SANSBeamCentreFinderMassMethod.py

# Mantid Repository : https://github.com/mantidproject/mantid
#
# Copyright © 2018 ISIS Rutherford Appleton Laboratory UKRI,
#   NScD Oak Ridge National Laboratory, European Spallation Source,
#   Institut Laue - Langevin & CSNS, Institute of High Energy Physics, CAS
# SPDX - License - Identifier: GPL - 3.0 +
# pylint: disable=too-few-public-methods

""" Finds the beam centre for SANS"""
import json

from mantid.api import (DataProcessorAlgorithm, MatrixWorkspaceProperty, AlgorithmFactory, PropertyMode, Progress,
                        IEventWorkspace)
from mantid.kernel import (Direction, StringListValidator)
from sans.algorithm_detail.crop_helper import get_component_name
from sans.algorithm_detail.mask_sans_workspace import mask_workspace
from sans.algorithm_detail.move_sans_instrument_component import move_component, MoveTypes
from sans.algorithm_detail.scale_sans_workspace import scale_workspace
from sans.algorithm_detail.slice_sans_event import slice_sans_event
from sans.common.constants import EMPTY_NAME
from sans.common.enums import (DetectorType)
from sans.common.general_functions import create_child_algorithm, append_to_sans_file_tag
from sans.state.Serializer import Serializer


class SANSBeamCentreFinderMassMethod(DataProcessorAlgorithm):
    def category(self):
        return 'SANS\\BeamCentreFinder'

    def summary(self):
        return 'Finds the position of the beam centre'

    def PyInit(self):
        # ----------
        # INPUT
        # ----------
        # Workspace which is to be cropped
        self.declareProperty('SANSState', '',
                             doc='A JSON string which fulfills the SANSState contract.')

        self.declareProperty(MatrixWorkspaceProperty("SampleScatterWorkspace", '',
                                                     optional=PropertyMode.Mandatory, direction=Direction.Input),
                             doc='The sample scatter data')

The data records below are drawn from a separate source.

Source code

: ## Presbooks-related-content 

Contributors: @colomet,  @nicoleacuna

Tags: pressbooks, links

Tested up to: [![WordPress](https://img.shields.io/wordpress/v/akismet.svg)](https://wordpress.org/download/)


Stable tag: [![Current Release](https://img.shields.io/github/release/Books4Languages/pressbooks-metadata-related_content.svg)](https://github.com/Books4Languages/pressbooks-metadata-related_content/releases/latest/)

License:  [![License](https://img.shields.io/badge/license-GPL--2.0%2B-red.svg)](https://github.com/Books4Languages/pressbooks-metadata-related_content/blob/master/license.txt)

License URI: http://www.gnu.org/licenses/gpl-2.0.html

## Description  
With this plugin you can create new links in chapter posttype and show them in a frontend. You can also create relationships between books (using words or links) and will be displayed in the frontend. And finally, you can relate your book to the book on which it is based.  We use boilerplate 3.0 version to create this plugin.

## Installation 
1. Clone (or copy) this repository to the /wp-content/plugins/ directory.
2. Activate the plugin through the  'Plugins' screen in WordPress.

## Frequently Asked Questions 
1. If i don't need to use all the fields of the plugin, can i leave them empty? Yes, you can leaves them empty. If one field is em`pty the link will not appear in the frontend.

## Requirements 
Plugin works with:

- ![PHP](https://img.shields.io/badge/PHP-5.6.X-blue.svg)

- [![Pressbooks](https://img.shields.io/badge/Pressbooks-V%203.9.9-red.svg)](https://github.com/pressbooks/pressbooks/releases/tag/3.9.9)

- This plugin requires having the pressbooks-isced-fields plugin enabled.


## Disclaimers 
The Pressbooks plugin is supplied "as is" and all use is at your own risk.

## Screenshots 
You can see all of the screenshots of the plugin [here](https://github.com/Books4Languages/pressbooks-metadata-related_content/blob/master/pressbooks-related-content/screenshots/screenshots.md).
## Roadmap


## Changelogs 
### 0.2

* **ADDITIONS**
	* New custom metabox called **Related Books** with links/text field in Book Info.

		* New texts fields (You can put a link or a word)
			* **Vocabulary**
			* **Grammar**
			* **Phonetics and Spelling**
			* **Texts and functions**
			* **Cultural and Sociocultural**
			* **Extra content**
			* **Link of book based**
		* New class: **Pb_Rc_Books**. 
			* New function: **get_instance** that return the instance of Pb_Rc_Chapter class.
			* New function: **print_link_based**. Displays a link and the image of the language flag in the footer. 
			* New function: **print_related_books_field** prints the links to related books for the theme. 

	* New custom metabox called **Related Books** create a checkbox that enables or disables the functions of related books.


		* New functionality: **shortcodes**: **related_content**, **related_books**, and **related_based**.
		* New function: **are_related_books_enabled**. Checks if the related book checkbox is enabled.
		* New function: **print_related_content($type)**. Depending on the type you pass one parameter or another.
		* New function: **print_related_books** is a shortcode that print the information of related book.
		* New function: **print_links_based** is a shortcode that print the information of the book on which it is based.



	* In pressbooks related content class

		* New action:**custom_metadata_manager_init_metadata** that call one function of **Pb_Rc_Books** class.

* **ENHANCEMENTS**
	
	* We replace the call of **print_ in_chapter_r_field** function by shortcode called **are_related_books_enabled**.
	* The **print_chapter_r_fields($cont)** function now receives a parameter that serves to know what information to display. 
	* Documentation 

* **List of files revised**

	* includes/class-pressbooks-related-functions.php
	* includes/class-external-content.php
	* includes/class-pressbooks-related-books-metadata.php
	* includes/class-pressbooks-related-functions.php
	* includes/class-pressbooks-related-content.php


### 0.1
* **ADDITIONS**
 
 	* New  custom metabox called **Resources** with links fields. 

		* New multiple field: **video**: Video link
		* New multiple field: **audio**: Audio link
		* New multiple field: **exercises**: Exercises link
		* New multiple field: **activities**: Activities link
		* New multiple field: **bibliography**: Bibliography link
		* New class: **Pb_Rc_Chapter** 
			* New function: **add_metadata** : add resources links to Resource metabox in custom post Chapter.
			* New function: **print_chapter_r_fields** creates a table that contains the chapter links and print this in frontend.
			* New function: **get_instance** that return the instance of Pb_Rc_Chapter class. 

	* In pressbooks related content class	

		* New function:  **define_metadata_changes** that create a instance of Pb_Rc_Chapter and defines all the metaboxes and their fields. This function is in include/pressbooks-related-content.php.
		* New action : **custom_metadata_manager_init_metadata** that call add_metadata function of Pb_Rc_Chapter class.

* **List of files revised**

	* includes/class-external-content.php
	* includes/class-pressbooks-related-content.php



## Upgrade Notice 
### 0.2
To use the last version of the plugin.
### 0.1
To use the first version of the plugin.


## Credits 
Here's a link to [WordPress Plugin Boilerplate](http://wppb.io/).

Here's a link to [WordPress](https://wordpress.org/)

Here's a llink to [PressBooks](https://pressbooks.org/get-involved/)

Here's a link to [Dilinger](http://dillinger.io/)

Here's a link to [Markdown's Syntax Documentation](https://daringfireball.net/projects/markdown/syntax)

        self.declareProperty(MatrixWorkspaceProperty('SampleScatterMonitorWorkspace', '',
                                                     optional=PropertyMode.Mandatory, direction=Direction.Input),
                             doc='The scatter monitor workspace. This workspace only condtains monitors.')

        self.declareProperty("Centre1", 0.0, direction=Direction.InOut)
        self.declareProperty("Centre2", 0.0, direction=Direction.InOut)

        self.declareProperty("RMin", 0.06, direction=Direction.Input)

        self.declareProperty('Tolerance', 0.0001251, direction=Direction.Input)

        self.declareProperty('Iterations', 10, direction=Direction.Input)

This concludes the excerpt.